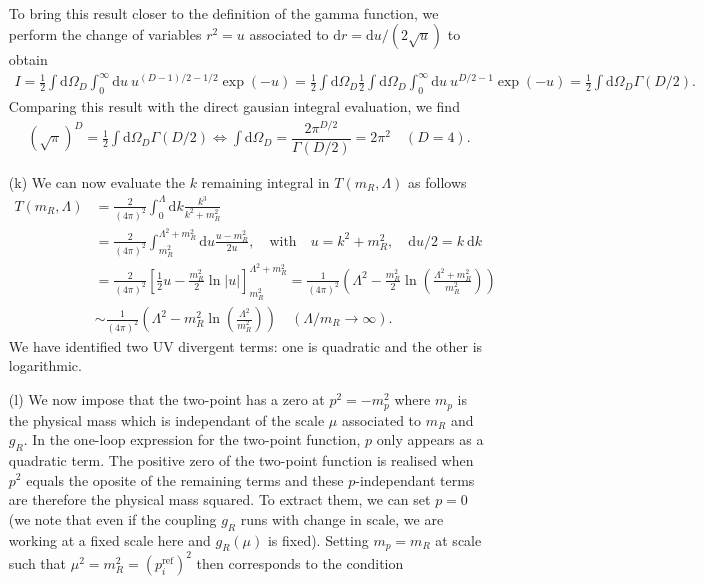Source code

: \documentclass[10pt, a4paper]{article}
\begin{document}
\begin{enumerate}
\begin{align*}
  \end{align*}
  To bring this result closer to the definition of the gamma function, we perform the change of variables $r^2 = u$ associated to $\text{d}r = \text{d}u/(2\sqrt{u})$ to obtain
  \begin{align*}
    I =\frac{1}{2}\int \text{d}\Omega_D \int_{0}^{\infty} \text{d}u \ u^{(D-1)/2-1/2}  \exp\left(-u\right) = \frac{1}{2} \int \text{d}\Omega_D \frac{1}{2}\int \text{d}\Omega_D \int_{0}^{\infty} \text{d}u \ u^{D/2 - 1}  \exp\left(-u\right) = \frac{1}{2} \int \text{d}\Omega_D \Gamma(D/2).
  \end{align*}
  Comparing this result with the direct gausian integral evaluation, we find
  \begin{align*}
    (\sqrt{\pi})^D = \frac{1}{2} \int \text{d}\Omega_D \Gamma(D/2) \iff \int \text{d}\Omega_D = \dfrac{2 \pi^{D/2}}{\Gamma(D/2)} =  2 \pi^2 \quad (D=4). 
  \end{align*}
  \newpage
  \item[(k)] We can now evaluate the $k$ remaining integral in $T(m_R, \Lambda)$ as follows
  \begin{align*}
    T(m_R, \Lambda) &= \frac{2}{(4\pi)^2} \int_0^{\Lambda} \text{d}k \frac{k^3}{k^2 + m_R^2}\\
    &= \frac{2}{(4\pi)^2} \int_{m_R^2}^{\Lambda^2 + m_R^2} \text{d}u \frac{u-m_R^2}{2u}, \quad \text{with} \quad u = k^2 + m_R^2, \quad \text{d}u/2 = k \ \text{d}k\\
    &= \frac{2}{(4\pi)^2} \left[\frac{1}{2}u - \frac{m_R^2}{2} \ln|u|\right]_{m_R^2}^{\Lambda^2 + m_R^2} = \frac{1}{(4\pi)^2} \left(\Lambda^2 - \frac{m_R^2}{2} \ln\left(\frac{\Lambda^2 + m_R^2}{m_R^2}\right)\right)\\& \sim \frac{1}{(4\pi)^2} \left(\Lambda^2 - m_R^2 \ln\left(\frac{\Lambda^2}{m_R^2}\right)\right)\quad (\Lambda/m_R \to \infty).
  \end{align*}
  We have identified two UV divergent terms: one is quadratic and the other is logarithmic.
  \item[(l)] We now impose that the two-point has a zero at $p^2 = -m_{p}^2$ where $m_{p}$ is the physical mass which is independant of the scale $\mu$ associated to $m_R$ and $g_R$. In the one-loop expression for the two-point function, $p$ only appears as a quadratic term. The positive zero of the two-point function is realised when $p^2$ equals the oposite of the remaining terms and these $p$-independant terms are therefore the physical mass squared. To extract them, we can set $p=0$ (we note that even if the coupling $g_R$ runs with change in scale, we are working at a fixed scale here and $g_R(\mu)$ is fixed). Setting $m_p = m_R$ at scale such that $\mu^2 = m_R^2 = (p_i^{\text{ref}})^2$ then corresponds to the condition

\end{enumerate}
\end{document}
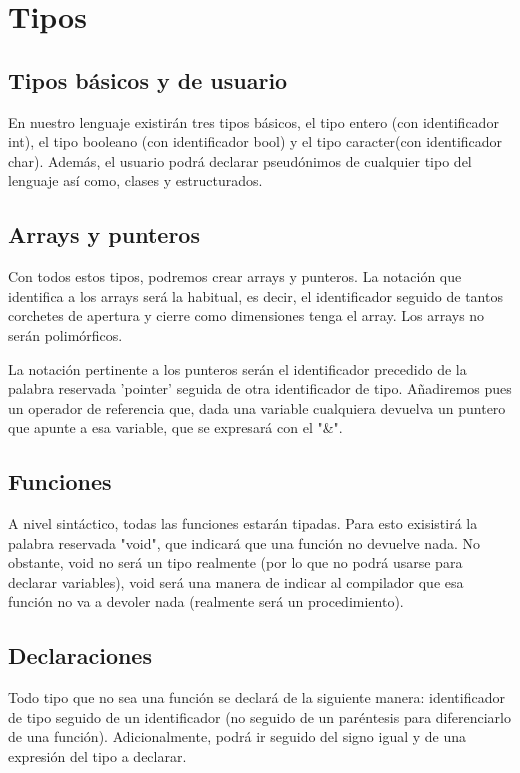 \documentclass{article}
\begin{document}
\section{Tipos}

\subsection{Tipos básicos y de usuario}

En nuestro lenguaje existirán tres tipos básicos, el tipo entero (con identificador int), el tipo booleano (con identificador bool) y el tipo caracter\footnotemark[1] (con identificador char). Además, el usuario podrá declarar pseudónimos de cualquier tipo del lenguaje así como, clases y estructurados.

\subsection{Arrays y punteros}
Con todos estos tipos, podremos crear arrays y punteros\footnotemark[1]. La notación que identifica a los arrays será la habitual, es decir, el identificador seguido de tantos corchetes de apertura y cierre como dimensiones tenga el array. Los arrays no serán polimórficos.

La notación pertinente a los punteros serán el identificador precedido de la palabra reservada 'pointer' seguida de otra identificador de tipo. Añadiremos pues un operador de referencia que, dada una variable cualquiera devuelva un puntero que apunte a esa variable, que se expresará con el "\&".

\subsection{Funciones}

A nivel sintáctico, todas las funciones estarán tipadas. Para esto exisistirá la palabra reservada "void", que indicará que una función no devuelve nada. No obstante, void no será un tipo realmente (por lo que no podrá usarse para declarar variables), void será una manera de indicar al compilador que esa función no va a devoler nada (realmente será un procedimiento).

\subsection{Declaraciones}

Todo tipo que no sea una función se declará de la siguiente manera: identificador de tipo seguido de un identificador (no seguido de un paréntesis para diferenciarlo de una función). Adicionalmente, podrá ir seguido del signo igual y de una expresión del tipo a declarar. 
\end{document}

## [YOUR TASK]
Whenever the word "result" occurs in a line above, copy that line.

## [SOLUTION FOR THIS TASK]
  To bring this result closer to the definition of the gamma function, we perform the change of variables $r^2 = u$ associated to $\text{d}r = \text{d}u/(2\sqrt{u})$ to obtain
  Comparing this result with the direct gausian integral evaluation, we find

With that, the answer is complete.